I Don't Have Time: A Call to Being Not Possessing


I don't have time.
There’s not enough time. 
I wish we had more time. 
Can we make time?
Who has that kind of time?

These are our laments as we tread water in the culture of productivity and performance. We lust after time and envy those who appear able to manage time with great ease. We may even resent those (or our much younger selves) who have the coveted free time that now eludes us. 

Even the reference to time as free exposes our treatment of days and weeks as the greatest commodity in a culture of acquisition and achievement.

Despite our best attempts to create time through devices aimed to make us more efficient multitaskers, we still cannot attain enough time.  In fact, time escapes us at a greater rate in the digital age, as immediacy is expected of us and we are less able to be fully present in one particular time and place.

These are sure reasons for the popularity of Twenty-One Pilot’s hit single, “Stressed Out”:
"Wish we could turn back time

to the good old days

when our momma sang us to sleep but

now we’re stressed out."

While we may like to think this is a new kind of phenomena unique to the modern man or woman, the reality is, time has been vulnerable since the beginning.

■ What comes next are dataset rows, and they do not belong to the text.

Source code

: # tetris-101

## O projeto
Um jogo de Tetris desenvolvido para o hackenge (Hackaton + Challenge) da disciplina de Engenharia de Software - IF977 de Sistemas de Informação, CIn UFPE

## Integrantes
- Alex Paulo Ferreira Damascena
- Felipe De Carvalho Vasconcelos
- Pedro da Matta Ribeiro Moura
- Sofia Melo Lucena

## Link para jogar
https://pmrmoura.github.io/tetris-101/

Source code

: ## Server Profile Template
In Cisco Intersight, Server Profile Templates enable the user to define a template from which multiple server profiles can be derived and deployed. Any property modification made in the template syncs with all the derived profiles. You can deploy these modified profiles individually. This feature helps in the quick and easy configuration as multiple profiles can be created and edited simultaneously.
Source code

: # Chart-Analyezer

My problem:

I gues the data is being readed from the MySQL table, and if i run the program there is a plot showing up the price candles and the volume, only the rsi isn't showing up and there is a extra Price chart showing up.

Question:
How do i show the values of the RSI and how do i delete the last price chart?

Humans have always wrestled with time, sought to control time, and have even used time as a means to oppress others in pursuit of power. 

Along the way, religious traditions have crafted related narratives, rituals, and liturgical praxes to reframe time as neither nemesis nor collateral but witness to the divine presence and sacred space to encounter the holy. 

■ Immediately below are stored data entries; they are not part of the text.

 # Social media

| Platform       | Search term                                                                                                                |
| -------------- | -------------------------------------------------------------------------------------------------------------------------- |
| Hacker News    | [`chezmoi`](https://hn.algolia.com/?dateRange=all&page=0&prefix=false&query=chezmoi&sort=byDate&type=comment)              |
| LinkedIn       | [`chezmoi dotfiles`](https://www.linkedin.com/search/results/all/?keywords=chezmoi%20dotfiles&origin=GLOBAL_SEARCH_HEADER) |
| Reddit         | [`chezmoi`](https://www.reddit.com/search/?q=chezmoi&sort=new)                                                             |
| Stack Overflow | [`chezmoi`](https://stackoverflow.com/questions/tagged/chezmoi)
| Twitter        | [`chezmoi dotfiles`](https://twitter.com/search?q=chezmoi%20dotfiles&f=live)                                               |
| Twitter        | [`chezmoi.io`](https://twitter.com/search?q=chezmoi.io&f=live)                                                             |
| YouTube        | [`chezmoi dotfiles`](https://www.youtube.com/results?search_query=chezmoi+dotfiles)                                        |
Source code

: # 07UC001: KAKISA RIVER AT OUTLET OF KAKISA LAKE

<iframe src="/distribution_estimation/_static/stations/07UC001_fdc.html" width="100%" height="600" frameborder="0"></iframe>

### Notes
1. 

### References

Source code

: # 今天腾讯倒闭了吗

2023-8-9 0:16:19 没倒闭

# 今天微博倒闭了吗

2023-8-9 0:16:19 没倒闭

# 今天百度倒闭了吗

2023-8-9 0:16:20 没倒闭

And the sacred cannot be manufactured, contained, or subdued.

In Abraham Heschel’s classic, The Sabbath, he writes:
"There is a realm of time where the goal is not to have but to be, not to own but to give, not to control but to share, not to subdue but to be in accord.  Life goes wrong when the control of space, the acquisition of things of space, becomes our sole concern” (3).
This is one of the reasons Jesus was so agitated by the resistance of the Pharisees when he healed on the Sabbath. The Sabbath had become a thing of space and an object of human control and subduction. When a chance to love neighbor was juxtaposed with their harnessing of time, they optioned for the latter at the expense of the former created in the image of God.

We do not need more time. We dare not obsess over the protection, preservation, or ill-fated attempts to manufacture time. Instead, we are to aim for a particular way of being within the time and space God has given us each day, to include those set apart as holy. This way of being is centered around giving, sharing, and aspiring not to control or possess but to move in accord with the sacred, even when time feels pressed at best. 

Only then are we able love those we encounter in every time and place and avoid becoming so very stressed out. 

Maybe that was the purpose of Sabbath all along.